Neues Duo In der neuen Legislaturperiode stehen im Parlament neue Gesichter an der Spitze von SPÖ und ÖVP. Der frühere Finanzstaatssekretär Andreas Schieder löst Josef Cap als roten Klubchef ab. Die ÖVP bestimmte anstelle von Karlheinz Kopf Parteichef Michael Spindelegger zum Klubobmann; sollte sich die Volkspartei allerdings in der Regierung wiederfinden, wird Reinhold Lopatka übernehmen.

4,3 Milliarden Euro kostete die Republik die Rettung von Banken in der Wirtschaftskrise bis zum Jahr 2012.

Männer im Parlament Nur 61 der angelobten 183 neuen Abgeordneten sind weiblich. Die meisten Frauen (52 Prozent) hat der grüne Klub, die wenigsten (17,5 Prozent) die FPÖ.

FPÖ und Grüne machen Druck Weil Untersuchungsausschüsse immer noch nicht als Minderheitenrecht im Parlament zugelassen sind, erhöht nach den Grünen auch die FPÖ den Druck auf SPÖ und ÖVP. FPÖ-Chef Heinz-Christian Strache deutete an, seine Partei könnte auch Nein zu gewissen Zweidrittelbeschlüssen sagen, sollten SPÖ und ÖVP U-Ausschüsse als Minderheitenrecht weiter blockieren.
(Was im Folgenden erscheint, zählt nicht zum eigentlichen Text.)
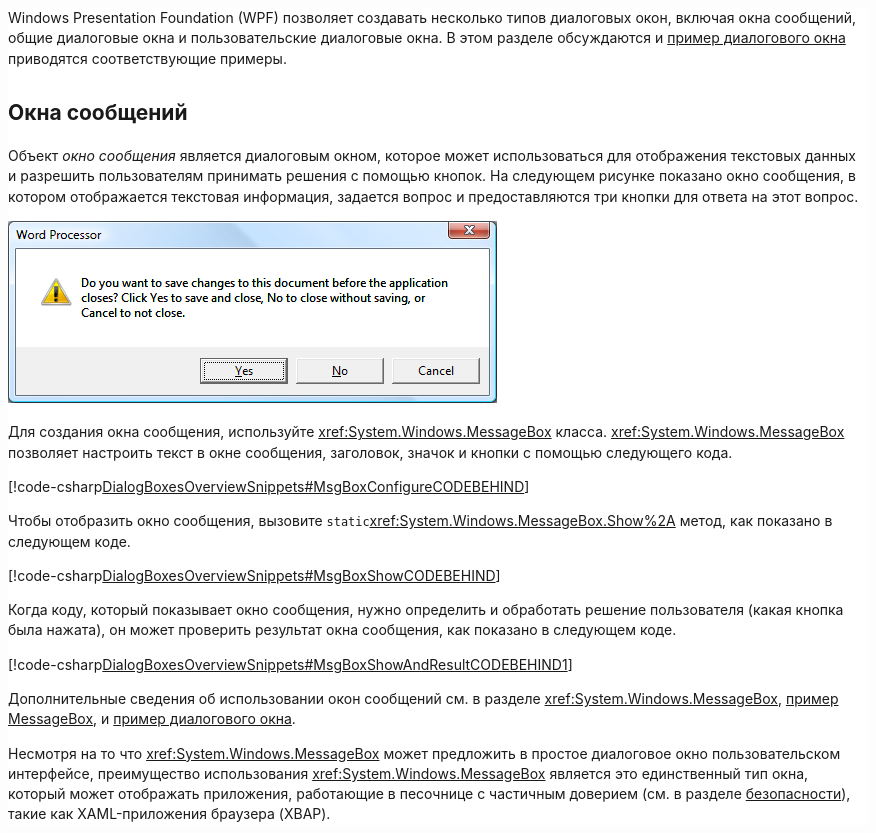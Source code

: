  Windows Presentation Foundation (WPF) позволяет создавать несколько типов диалоговых окон, включая окна сообщений, общие диалоговые окна и пользовательские диалоговые окна. В этом разделе обсуждаются и [пример диалогового окна](https://go.microsoft.com/fwlink/?LinkID=159984) приводятся соответствующие примеры.  

<a name="Message_Boxes"></a>   
## <a name="message-boxes"></a>Окна сообщений  
 Объект *окно сообщения* является диалоговым окном, которое может использоваться для отображения текстовых данных и разрешить пользователям принимать решения с помощью кнопок. На следующем рисунке показано окно сообщения, в котором отображается текстовая информация, задается вопрос и предоставляются три кнопки для ответа на этот вопрос.  
  
 ![Закрывает текстовый процессор диалоговое окно с запросом, если вы хотите сохранить изменения в документе перед приложения.](./media/dialog-boxes-overview/word-processor-dialog.png)  
  
 Для создания окна сообщения, используйте <xref:System.Windows.MessageBox> класса. <xref:System.Windows.MessageBox> позволяет настроить текст в окне сообщения, заголовок, значок и кнопки с помощью следующего кода.  
  
 [!code-csharp[DialogBoxesOverviewSnippets#MsgBoxConfigureCODEBEHIND](~/samples/snippets/csharp/VS_Snippets_Wpf/DialogBoxesOverviewSnippets/CSharp/Window1.xaml.cs#msgboxconfigurecodebehind)]
   
  
 Чтобы отобразить окно сообщения, вызовите `static`<xref:System.Windows.MessageBox.Show%2A> метод, как показано в следующем коде.  
  
 [!code-csharp[DialogBoxesOverviewSnippets#MsgBoxShowCODEBEHIND](~/samples/snippets/csharp/VS_Snippets_Wpf/DialogBoxesOverviewSnippets/CSharp/Window1.xaml.cs#msgboxshowcodebehind)]
   
  
 Когда коду, который показывает окно сообщения, нужно определить и обработать решение пользователя (какая кнопка была нажата), он может проверить результат окна сообщения, как показано в следующем коде.  
  
 [!code-csharp[DialogBoxesOverviewSnippets#MsgBoxShowAndResultCODEBEHIND1](~/samples/snippets/csharp/VS_Snippets_Wpf/DialogBoxesOverviewSnippets/CSharp/Window1.xaml.cs#msgboxshowandresultcodebehind1)]
   
  
 Дополнительные сведения об использовании окон сообщений см. в разделе <xref:System.Windows.MessageBox>, [пример MessageBox](https://go.microsoft.com/fwlink/?LinkID=160023), и [пример диалогового окна](https://go.microsoft.com/fwlink/?LinkID=159984).  
  
 Несмотря на то что <xref:System.Windows.MessageBox> может предложить в простое диалоговое окно пользовательском интерфейсе, преимущество использования <xref:System.Windows.MessageBox> является это единственный тип окна, который может отображать приложения, работающие в песочнице с частичным доверием (см. в разделе [безопасности](../security-wpf.md)), такие как XAML-приложения браузера (XBAP).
NGO-Wünsche an Regierung Bevor SPÖ und ÖVP sich auf ein Regierungsprogramm geeinigt haben, präsentierten die NGOs ihre Forderungen: Sie plädieren für eine stärkere Einbindung der Zivilgesellschaft in politische Entscheidungsprozesse und für mehr Geld für die Entwicklungszusammenarbeit.